Above you see a house in Los Angeles that Meryl Streep recently sold to Alex Rodriguez for $4.8 million. Here we are gazing out from the living room onto the patio. It's a beautiful home, no doubt. But—but!—what the hell is that pool?

Now, I am not Alex Rodriguez, certainly. Rodriguez, according to Baseball Reference, has earned over $356 million just by playing baseball. This doesn't count money he has made off endorsements or investments. It's safe to say that Alex Rodriguez is extremely rich. $4.8 million to him might as well be $480. But, still: if you're going to sell me a house for nearly $5 million it better have a pool that's grander than a koi pond.

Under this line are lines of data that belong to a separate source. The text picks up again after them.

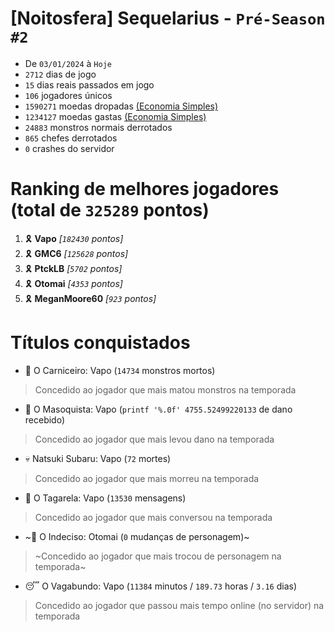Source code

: # [Noitosfera] Sequelarius - `Pré-Season #2`
- De `03/01/2024` à `Hoje`
- `2712` dias de jogo
- `15` dias reais passados em jogo
- `106` jogadores únicos
- `1590271` moedas dropadas [(Economia Simples)](https://github.com/otomay/Economia-Simples)
- `1234127` moedas gastas [(Economia Simples)](https://github.com/otomay/Economia-Simples)
- `24883` monstros normais derrotados
- `865` chefes derrotados
- `0` crashes do servidor

# Ranking de melhores jogadores (total de `325289` pontos)
1. 🎗️ **Vapo** *[`182430` pontos]*
2. 🎗️ **GMC6** *[`125628` pontos]*
3. 🎗️ **PtckLB** *[`5702` pontos]*
4. 🎗️ **Otomai** *[`4353` pontos]*
5. 🎗️ **MeganMoore60** *[`923` pontos]*

# Títulos conquistados
- 👹 O Carniceiro: Vapo (`14734` monstros mortos)
> Concedido ao jogador que mais matou monstros na temporada
- 🥵 O Masoquista: Vapo (`printf '%.0f' 4755.52499220133` de dano recebido)
> Concedido ao jogador que mais levou dano na temporada
- 💀 Natsuki Subaru: Vapo (`72` mortes)
> Concedido ao jogador que mais morreu na temporada
- 🦜 O Tagarela: Vapo (`13530` mensagens)
> Concedido ao jogador que mais conversou na temporada
- ~🤔 O Indeciso: Otomai (`0` mudanças de personagem)~
> ~Concedido ao jogador que mais trocou de personagem na temporada~
- 😴 O Vagabundo: Vapo (`11384` minutos / `189.73` horas / `3.16` dias)
> Concedido ao jogador que passou mais tempo online (no servidor) na temporada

What is the point of having a nice, expensive house (which you can see more of at Curbed) if your pool is basically a glorified foot bath? What a waste of $5 million. If I had $5 million to spend on a house, at the top of my list of features would be a large and luxurious pool. On this subject, I stand with Drake, a residential pool enthusiast:

"That's a water slide that comes from the top," he says. "I'm obsessed with, like, residential pools. One of my goals in life is to have the biggest residential pool on the planet."

Now there is a man who knows how to spend his riches. Alex Rodriguez on the other hand, well—Alex got played by Meryl Streep, let's just put it that way. I like to think that on a fine Sunday some time earlier this year Meryl Streep looked up from her couch, croissant crumbs slowly cascading away from her face like fluttering snowflakes, and gaped at her puny pool. "This absolutely will not do," she thought. "We must find ourselves a sucker."

That sucker was Alex Rodriguez. A sucker so pumped full of juice (steroids) that when he tries to dip into his pool it will be like a bison trying to wedge himself into a kitchen sink. What a waste.